Les « Furies » de NETFLIX

par annaba philippe
samedi 9 mars 2024

Il faut croire que l’on n’enseigne plus les mythologie grecque et romaine au collège ou au lycée. Je ne suis pas abonné à Netflix, et n’ai donc pas vu le premier épisode des « Furies ». Mais les commentaires de la presse et de la télévision, pas très flatteurs d’ailleurs, révèlent, sans mettre le doigt dessus, l’ignorance et le contre-sens d’une telle saga, qui se targue d’être l’actualisation du mythe des « Furies ».

Dans la mythologie romaine, les « Furies » correspondent au « Érinyes » grecques. Outrée que Kronos tue Ouranos en le castrant et jetant ses attributs dans la mer, la Terre-Mère transforma trois gouttes de sang tombées sur terre, en vengeresses des parricides et des parjures : Alecto, Mégère et Tisiphone. 

Elles représentent la Triple déesse elle-même. A l’origine, leur fonction était de venger les offenses à une mère, aux vieillards et celles des enfants à l’égard des parents. C’était la justice rendue au sein des sociétés matrilinéaires, où les femmes étaient respectées en tant que « donneuses de vie ». 

Ce sont de vieilles femmes à tête de souris et dont les cheveux sont des serpents. Elles sont armées de fouets comportant des crochets de cuivre. Elles sont parfois confondues avec les Harpyes ou les Gorgones, autres défenseuses de la grande Mère.

Elles vivent dans l’Érèbe et sont donc plus âgées que les dieux de l’Olympe, qui marquent l’avènement du patriarcat. Ainsi elles pourchassèrent Oreste pour avoir vengé son père Agamemnon tué par sa mère Clytemnestre et son amant Égisthe, en tuant ces derniers. 
Mais Oreste fut défendu par Athéna qui apaisa certaines Érinyes par quelques subterfuges, et furent alors appelées les « Bienveillantes ». Athéna, née non d’une femme, mais du cerveau de Zeus, avait en effet la tâche de remplacer la justice des « Furies » par celle d’un tribunal masculin. 

« Après un conflit entre Poséidon et Athéna, celle-ci put fonder Athènes, mais à condition que les femmes de la ville soient privées de leur droit de vote et il fut interdit aux hommes de porter le nom de leur mère comme c’était le cas jusqu’alors » (Robert Graves, Les mythes grecs).

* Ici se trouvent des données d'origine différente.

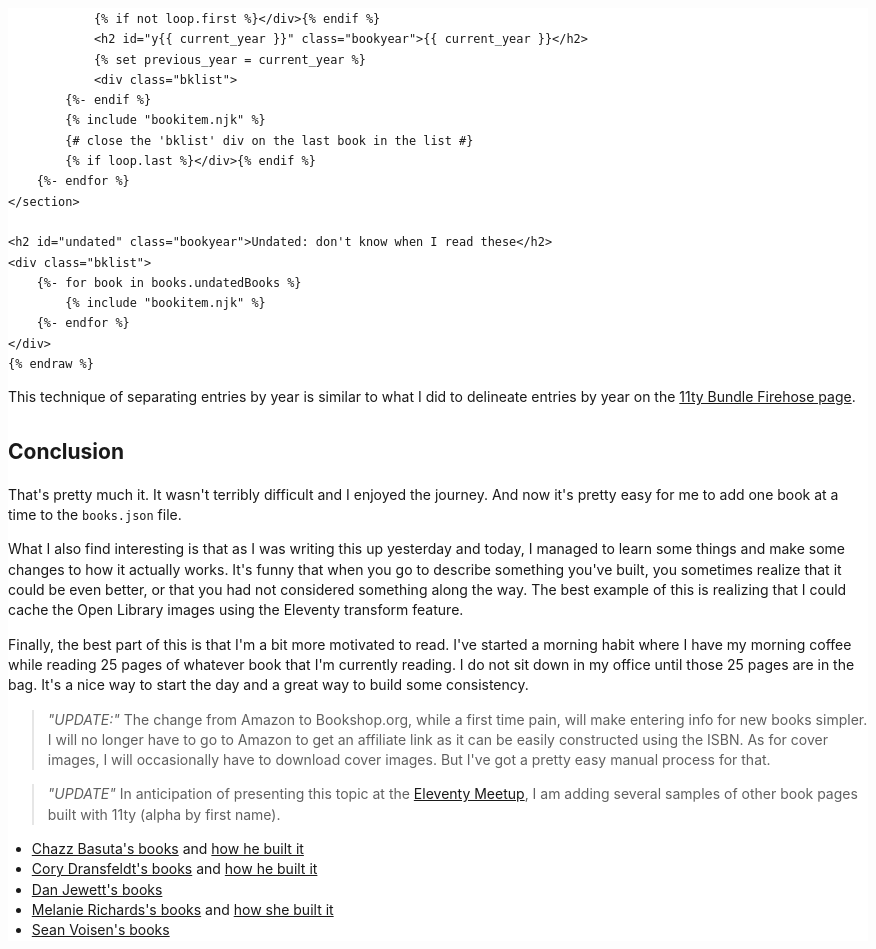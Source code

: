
 ```jinja2 {% raw %}
			{% if not loop.first %}</div>{% endif %}
			<h2 id="y{{ current_year }}" class="bookyear">{{ current_year }}</h2>
			{% set previous_year = current_year %}
			<div class="bklist">
		{%- endif %}
		{% include "bookitem.njk" %}
		{# close the 'bklist' div on the last book in the list #}
		{% if loop.last %}</div>{% endif %}
	{%- endfor %}
</section>

<h2 id="undated" class="bookyear">Undated: don't know when I read these</h2>
<div class="bklist">
	{%- for book in books.undatedBooks %}
		{% include "bookitem.njk" %}
	{%- endfor %}
</div>
{% endraw %}
```

This technique of separating entries by year is similar to what I did to delineate entries by year on the [11ty Bundle Firehose page](https://11tybundle.dev/firehose/).

## Conclusion

That's pretty much it. It wasn't terribly difficult and I enjoyed the journey. And now it's pretty easy for me to add one book at a time to the `books.json` file.

What I also find interesting is that as I was writing this up yesterday and today, I managed to learn some things and make some changes to how it actually works. It's funny that when you go to describe something you've built, you sometimes realize that it could be even better, or that you had not considered something along the way. The best example of this is realizing that I could cache the Open Library images using the Eleventy transform feature.

Finally, the best part of this is that I'm a bit more motivated to read. I've started a morning habit where I have my morning coffee while reading 25 pages of whatever book that I'm currently reading. I do not sit down in my office until those 25 pages are in the bag. It's a nice way to start the day and a great way to build some consistency.

> _"UPDATE:"_ The change from Amazon to Bookshop.org, while a first time pain, will make entering info for new books simpler. I will no longer have to go to Amazon to get an affiliate link as it can be easily constructed using the ISBN. As for cover images, I will occasionally have to download cover images. But I've got a pretty easy manual process for that.

> _"UPDATE"_ In anticipation of presenting this topic at the [Eleventy Meetup](https://11tymeetup.dev/events/ep-21-book-pages-and-privacy-first-analytics/), I am adding several samples of other book pages built with 11ty (alpha by first name).

- [Chazz Basuta's books](https://thisguise.wtf/bookshelf/) and [how he built it](https://thisguise.wtf/blog/2024/12/06/building-a-goodreads-bookshelf-for-11ty/)
- [Cory Dransfeldt's books](https://coryd.dev/books/) and [how he built it](https://coryd.dev/posts/2024/building-out-a-books-page/)
- [Dan Jewett's books](https://danjewett.net/books/)
- [Melanie Richards's books](https://melanie-richards.com/currently/reading/) and [how she built it](https://melanie-richards.com/blog/new-reading-page/)
- [Sean Voisen's books](https://sean.voisen.org/bookshelf/)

En fait la mythologie grecque, bien que très complexe à comprendre, parce qu’issue de nombreux auteurs de diverses régions, révèle un renversement des valeurs entre deux types de sociétés totalement contradictoires, les sociétés matrilinéaires, gérées en grande partie par les « mères » et la société patriarcale prenant le dessus avec violence (Guerre de Troie, Héraclès et les Amazones, etc.).

Les sociétés matrilinéaires étaient des sociétés de réciprocité ; elles ne permettaient pas l’acquisition d’un pouvoir politique ou l’avènement d’une classe dirigeante. Elles vivaient en communautés avec des rituels de redistribution qui n’excluent personne. La coopération était le moteur de ces sociétés et non la concurrence comme dans le système qui l’a remplacé. L’existence humaine n’y était pas séparée des cycles de la nature et il n’y avait donc pas comme dans les sociétés patriarcales de dualisme entre Nature et Culture. Il ne peut donc pas y avoir de conflit, de lutte, entre la Nature et la Culture, donc d’exploitation ou de destruction de la Nature. 

« L’emploi du mot "homme" pour désigner l’humanité dans son ensemble trahit l’influence de traditions patriarcales, mais dans la Crète antique la mère avait un rôle considérable. Loin de vivre recluse comme dans la plupart des pays d’Orient, elle ignore le harem et le purdah [obligation faite aux femmes de couvrir leur corps et de cacher leurs formes] et il ne semble pas qu’elle ait été confinée dans une partie déterminée de la maison […] Elle circule au milieu de la société crétoise comme une grande dame très adulée. Will Durant, La vie de la Grèce.

« Les fidèles de la Mère divine défendirent longtemps l’ordre ancien et ses valeurs de respect à l’égard de l’ensemble de la création, valeurs d’équilibre qui disparurent du monde guerrier patriarcal, finalement vainqueur » (Françoise Gange, Les Dieux menteurs).

Les « Furies » de NETFLIX ne sont pas les "gardiennes de la paix" de la mythologie grecque, mais les "Athena" des organisations criminelles qui règnent dans les "civilisations" patriarcales, qui n’ont cessé de créer du malheur depuis 6 à 8000 ans. Les "références" à la mythologie grecque sont renversées pour ne décrire que l’incohérence d’un monde moderne où les femmes, au lieu de lutter contre la violence ambiante et toujours plus omniprésente, y participent totalement. Ce n’est pas très rassurant.